Have you been on Grindr or Scruff lately? There are lots of specific requests: “I’m looking for somebody masculine” (code for someone that doesn’t look or sound gay) or “I’m looking for somebody who ‘takes care of themselves” (which is code for someone who goes to the gym and has something to show for it). These asks trigger infinite anxiety in fellow online cruisers yet they continue. Why? I’d suggest they prevail for fear of losing sexual currency, fear of being read as gay in public, fear of rejection. Adherence to norms—in this case to do with rigid masculinity—serves as an indicator of fear.

As you can see, fear has many companions.

What happens when fluids become part of our sexual realities and erotic desires?

Medical Approaches to Bodily Fluids

If you’re bleeding, you try to contain it with direct pressure and a band-aid. If a patient’s bowels are erupting, a surgeon can create ileostomy to move waste out of the body—a variation on containment. In medicine, we also contain fluids and openings by patching up, covering, and stitching. The objective is to prevent contamination that can lead to an infection. The fears around contamination are warranted and important to think about. 

In her book My Leaky Body: Tales from the Gurney, Julie Devaney documents her numerous encounters with medical professionals and examines their various reactions—disgust, fear, bewilderment, suspicion, and clinical curiosity—to her bodily fluid resulting from unpredictable ulcerative colitis flare-ups.
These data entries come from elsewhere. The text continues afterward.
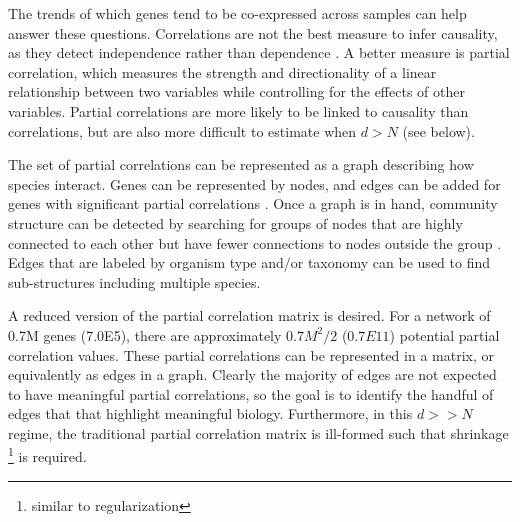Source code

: The trends of which genes tend to be co-expressed across samples can help answer these questions.
Correlations are not the best measure to infer causality, as they detect independence rather than dependence \cite{schafer2005}.
A better measure is partial correlation, which measures the strength and directionality of a linear relationship between two variables while controlling for the effects of other variables.
Partial correlations are more likely to be linked to causality than correlations, but are also more difficult to estimate when $d > N$ (see below). %

The set of partial correlations can be represented as a graph describing how species interact.
Genes can be represented by nodes, and edges can be added for genes with significant partial correlations \cite{borthagaray2014}.
Once a graph is in hand, community structure can be detected by searching for groups of nodes that are highly connected to each other but have fewer connections to nodes outside the group \cite{hero2012}.
Edges that are labeled by organism type and/or taxonomy can be used to find sub-structures including multiple species.

A reduced version of the partial correlation matrix is desired.
For a network of 0.7M genes (7.0E5), there are approximately 0$.7M^2/2$ ($0.7E11$) potential partial correlation values. %
These partial correlations can be represented in a matrix, or equivalently as edges in a graph.
Clearly the majority of edges are not expected to have meaningful partial correlations, so the goal is to identify the handful of edges that that highlight meaningful biology.
Furthermore, in this $d >> N$ regime, the traditional partial correlation matrix is ill-formed \cite{whittaker2009} such that shrinkage \footnote{similar to regularization} is required.

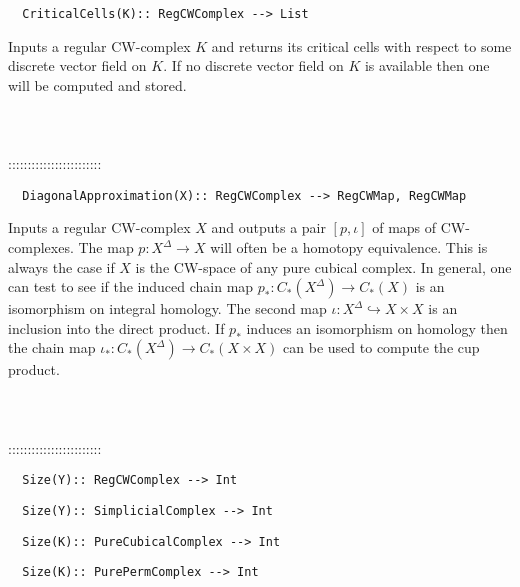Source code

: \documentclass[a4paper,11pt]{report}
\begin{document}
{\begin{verbatim}  CriticalCells(K):: RegCWComplex --> List
\end{verbatim}


 

 Inputs a regular CW-complex $K$ and returns its critical cells with respect to some discrete vector field on $K$. If no discrete vector field on $K$ is available then one will be computed and stored. \\
 \\
 \\
 \\
 ::::::::::::::::::::::::\\
 
\begin{verbatim}  DiagonalApproximation(X):: RegCWComplex --> RegCWMap, RegCWMap
\end{verbatim}


 

 Inputs a regular CW-complex $X$ and outputs a pair $[p,\iota]$ of maps of CW-complexes. The map $p\colon X^\Delta \rightarrow X$ will often be a homotopy equivalence. This is always the case if $X$ is the CW-space of any pure cubical complex. In general, one can test to see
if the induced chain map $p_\ast \colon C_\ast(X^\Delta) \rightarrow C_\ast(X)$ is an isomorphism on integral homology. The second map $\iota \colon X^\Delta \hookrightarrow X\times X$ is an inclusion into the direct product. If $p_\ast$ induces an isomorphism on homology then the chain map $\iota_\ast\colon C_\ast(X^\Delta) \rightarrow C_\ast(X\times X)$ can be used to compute the cup product. \\
 \\
 \\
 \\
 ::::::::::::::::::::::::\\
 
\begin{verbatim}  Size(Y):: RegCWComplex --> Int
\end{verbatim}
 
\begin{verbatim}  Size(Y):: SimplicialComplex --> Int
\end{verbatim}
 
\begin{verbatim}  Size(K):: PureCubicalComplex --> Int
\end{verbatim}
 
\begin{verbatim}  Size(K):: PurePermComplex --> Int
\end{verbatim}


}
\end{document}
As someone who has no option other than to be chained to medical settings, she illustrates just how hard people work to keep bodily fluids contained.

Medical approaches to bodily fluids send one clean message: prevent leaks and avoid contamination by seeking containment; even expelling fluids should be done in a way that is controlled and maintains containment. But, should that message extend to other contexts? What happens when fluids become part of our sexual realities and erotic desires?